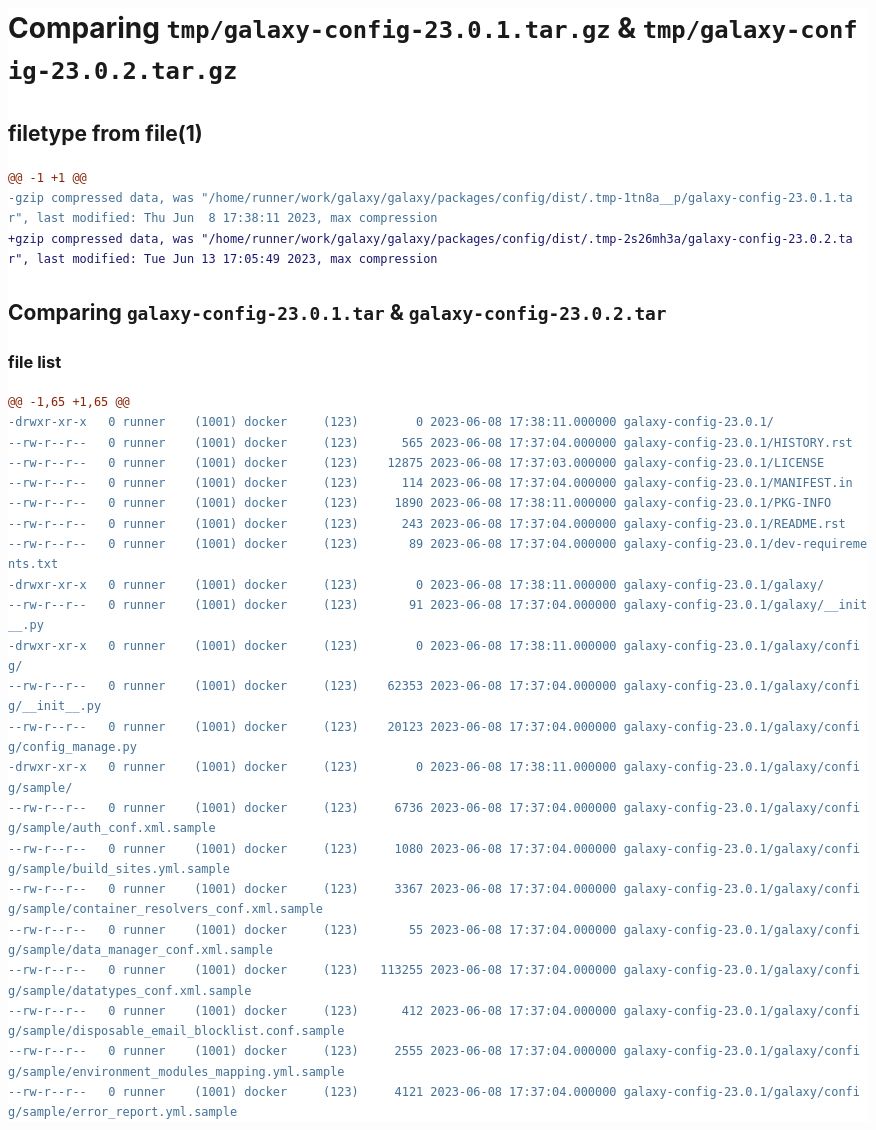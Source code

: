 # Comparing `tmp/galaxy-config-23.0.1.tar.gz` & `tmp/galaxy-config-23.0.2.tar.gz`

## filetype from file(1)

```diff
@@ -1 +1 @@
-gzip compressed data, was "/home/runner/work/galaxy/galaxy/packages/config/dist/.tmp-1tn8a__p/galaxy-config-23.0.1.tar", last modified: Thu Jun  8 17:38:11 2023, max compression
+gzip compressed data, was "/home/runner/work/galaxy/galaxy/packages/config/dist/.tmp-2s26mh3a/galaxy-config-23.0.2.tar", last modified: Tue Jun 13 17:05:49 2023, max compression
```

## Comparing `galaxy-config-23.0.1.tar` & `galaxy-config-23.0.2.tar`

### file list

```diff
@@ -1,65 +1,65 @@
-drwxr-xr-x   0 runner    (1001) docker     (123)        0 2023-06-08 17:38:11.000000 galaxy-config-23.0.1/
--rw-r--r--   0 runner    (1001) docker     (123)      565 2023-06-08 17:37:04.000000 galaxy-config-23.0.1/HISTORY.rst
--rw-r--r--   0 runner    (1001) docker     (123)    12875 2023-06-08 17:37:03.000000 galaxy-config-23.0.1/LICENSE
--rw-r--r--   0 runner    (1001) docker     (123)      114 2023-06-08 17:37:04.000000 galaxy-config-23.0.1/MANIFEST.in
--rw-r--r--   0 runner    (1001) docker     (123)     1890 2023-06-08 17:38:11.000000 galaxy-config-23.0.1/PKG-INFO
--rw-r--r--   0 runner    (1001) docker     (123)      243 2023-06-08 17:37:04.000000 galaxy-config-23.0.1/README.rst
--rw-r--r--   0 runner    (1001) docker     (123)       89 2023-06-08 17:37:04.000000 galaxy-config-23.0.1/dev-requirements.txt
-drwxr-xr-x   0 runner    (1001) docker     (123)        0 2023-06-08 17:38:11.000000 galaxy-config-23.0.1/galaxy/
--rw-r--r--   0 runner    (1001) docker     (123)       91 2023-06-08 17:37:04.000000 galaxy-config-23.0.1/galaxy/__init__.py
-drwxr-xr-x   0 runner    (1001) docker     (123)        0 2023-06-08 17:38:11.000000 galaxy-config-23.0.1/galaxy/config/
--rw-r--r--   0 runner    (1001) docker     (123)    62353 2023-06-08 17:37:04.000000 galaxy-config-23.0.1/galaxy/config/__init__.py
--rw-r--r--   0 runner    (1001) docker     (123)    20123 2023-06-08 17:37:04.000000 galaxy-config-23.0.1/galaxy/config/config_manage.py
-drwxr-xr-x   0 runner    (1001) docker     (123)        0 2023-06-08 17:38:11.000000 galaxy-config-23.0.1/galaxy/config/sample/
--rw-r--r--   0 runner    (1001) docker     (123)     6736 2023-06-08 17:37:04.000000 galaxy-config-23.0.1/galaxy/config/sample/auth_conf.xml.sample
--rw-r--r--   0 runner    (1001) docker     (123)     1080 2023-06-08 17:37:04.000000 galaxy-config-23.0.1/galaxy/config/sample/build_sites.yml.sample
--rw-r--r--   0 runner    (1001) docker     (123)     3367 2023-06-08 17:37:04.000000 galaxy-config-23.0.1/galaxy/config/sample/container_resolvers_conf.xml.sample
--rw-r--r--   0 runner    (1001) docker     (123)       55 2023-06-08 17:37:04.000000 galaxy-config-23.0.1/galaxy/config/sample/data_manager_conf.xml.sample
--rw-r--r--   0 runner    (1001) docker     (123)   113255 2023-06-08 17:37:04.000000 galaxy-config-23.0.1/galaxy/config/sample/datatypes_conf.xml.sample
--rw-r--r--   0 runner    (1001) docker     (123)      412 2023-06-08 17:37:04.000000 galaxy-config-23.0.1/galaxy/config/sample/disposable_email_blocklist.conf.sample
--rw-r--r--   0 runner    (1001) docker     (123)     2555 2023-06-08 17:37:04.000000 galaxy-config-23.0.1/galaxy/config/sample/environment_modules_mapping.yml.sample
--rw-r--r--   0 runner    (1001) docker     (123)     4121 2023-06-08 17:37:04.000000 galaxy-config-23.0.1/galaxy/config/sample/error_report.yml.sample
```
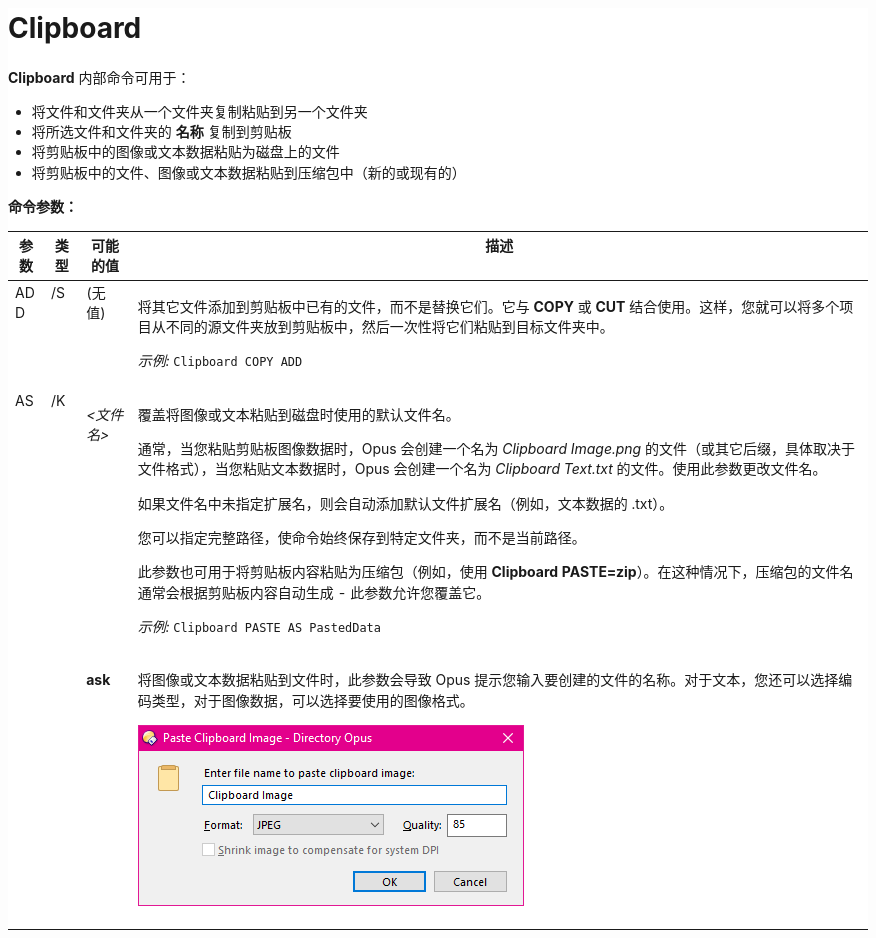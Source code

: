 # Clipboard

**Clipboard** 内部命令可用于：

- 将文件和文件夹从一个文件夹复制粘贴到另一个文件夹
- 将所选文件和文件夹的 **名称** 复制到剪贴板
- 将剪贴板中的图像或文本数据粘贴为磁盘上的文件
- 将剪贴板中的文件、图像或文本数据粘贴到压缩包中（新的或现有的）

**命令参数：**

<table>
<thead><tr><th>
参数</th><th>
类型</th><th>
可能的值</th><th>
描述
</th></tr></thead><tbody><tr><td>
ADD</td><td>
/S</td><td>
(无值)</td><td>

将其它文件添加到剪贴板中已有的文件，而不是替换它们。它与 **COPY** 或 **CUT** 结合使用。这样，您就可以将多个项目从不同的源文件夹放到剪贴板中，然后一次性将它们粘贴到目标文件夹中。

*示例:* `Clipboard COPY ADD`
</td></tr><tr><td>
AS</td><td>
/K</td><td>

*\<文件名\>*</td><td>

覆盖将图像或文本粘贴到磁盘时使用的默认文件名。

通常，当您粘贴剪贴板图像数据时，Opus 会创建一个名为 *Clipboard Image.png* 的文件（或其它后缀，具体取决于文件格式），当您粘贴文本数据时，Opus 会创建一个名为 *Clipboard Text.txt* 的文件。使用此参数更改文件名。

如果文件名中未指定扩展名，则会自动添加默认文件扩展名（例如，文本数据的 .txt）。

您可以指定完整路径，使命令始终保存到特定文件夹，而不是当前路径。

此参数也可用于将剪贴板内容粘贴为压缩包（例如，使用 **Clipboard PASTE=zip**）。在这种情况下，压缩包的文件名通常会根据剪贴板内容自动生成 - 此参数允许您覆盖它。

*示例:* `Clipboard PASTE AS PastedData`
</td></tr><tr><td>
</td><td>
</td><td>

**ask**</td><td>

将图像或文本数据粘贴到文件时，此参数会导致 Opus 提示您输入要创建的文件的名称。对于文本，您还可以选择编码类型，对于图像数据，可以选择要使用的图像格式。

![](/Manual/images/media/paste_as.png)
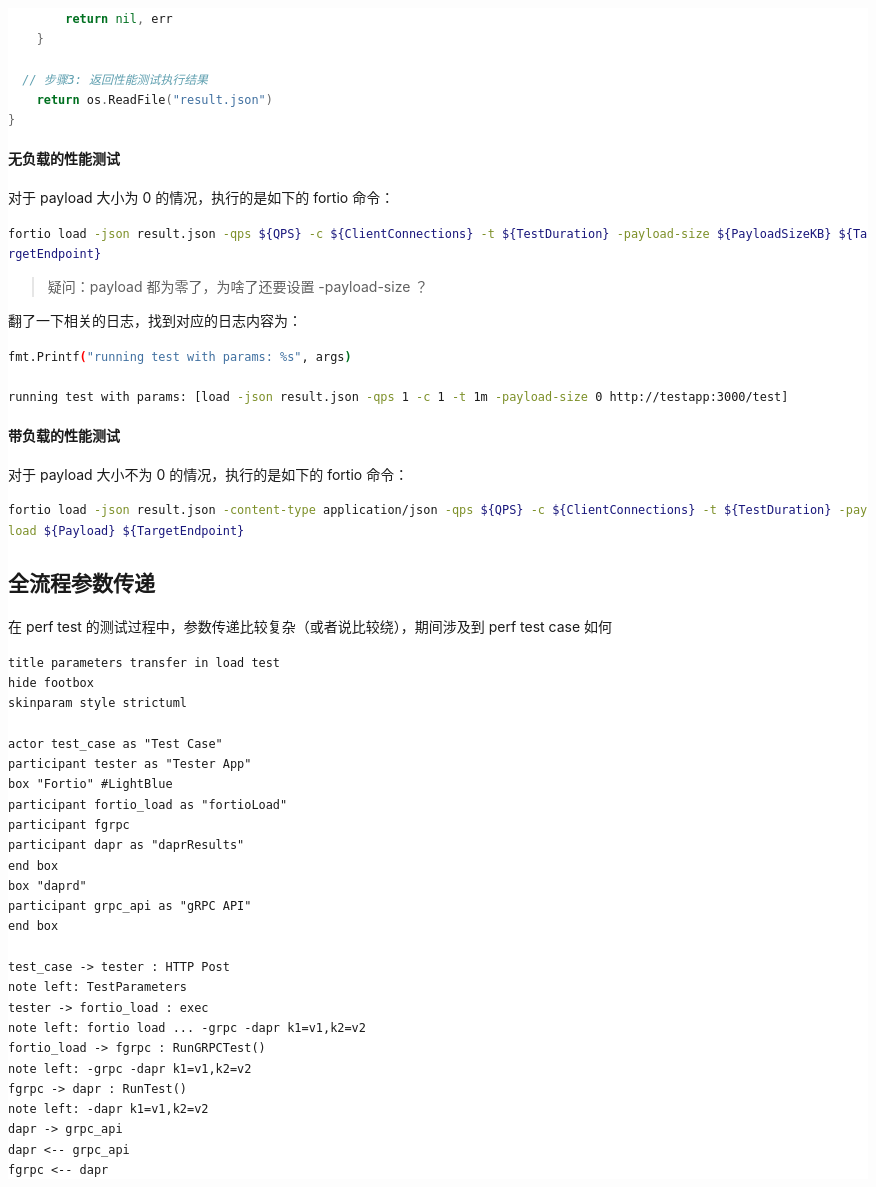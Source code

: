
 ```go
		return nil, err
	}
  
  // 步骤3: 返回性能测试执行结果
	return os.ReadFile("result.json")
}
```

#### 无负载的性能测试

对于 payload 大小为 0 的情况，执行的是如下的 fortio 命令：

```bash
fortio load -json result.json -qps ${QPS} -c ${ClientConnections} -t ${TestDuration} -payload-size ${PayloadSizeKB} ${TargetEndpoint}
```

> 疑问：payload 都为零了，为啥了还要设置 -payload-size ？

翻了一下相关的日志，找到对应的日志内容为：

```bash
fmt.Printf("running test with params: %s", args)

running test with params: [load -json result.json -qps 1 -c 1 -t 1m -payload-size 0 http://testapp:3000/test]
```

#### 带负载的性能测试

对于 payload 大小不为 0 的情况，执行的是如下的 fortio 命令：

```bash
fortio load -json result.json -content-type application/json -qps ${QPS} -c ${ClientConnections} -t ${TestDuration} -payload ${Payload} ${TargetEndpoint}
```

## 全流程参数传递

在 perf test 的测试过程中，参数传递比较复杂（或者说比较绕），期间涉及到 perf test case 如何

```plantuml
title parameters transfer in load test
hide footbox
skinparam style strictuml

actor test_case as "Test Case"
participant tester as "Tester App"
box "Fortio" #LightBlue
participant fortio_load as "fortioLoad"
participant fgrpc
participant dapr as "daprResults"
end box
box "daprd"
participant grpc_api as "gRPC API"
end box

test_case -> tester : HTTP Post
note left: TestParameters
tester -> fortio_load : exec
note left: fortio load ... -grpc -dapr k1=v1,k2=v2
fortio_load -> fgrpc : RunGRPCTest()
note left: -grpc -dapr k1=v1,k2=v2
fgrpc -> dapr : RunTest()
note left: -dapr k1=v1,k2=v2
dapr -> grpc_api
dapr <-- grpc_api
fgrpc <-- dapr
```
════════════════
* _TASK ITEM_
All lines from the one that contains "#### 带负载的性能测试" to the last line above must be given again exactly, with both included and nothing added.

* _ANSWER TO THE PROBLEM_
#### 带负载的性能测试

对于 payload 大小不为 0 的情况，执行的是如下的 fortio 命令：

```bash
fortio load -json result.json -content-type application/json -qps ${QPS} -c ${ClientConnections} -t ${TestDuration} -payload ${Payload} ${TargetEndpoint}
```

## 全流程参数传递

在 perf test 的测试过程中，参数传递比较复杂（或者说比较绕），期间涉及到 perf test case 如何

```plantuml
title parameters transfer in load test
hide footbox
skinparam style strictuml

actor test_case as "Test Case"
participant tester as "Tester App"
box "Fortio" #LightBlue
participant fortio_load as "fortioLoad"
participant fgrpc
participant dapr as "daprResults"
end box
box "daprd"
participant grpc_api as "gRPC API"
end box

test_case -> tester : HTTP Post
note left: TestParameters
tester -> fortio_load : exec
note left: fortio load ... -grpc -dapr k1=v1,k2=v2
fortio_load -> fgrpc : RunGRPCTest()
note left: -grpc -dapr k1=v1,k2=v2
fgrpc -> dapr : RunTest()
note left: -dapr k1=v1,k2=v2
dapr -> grpc_api
dapr <-- grpc_api
fgrpc <-- dapr
```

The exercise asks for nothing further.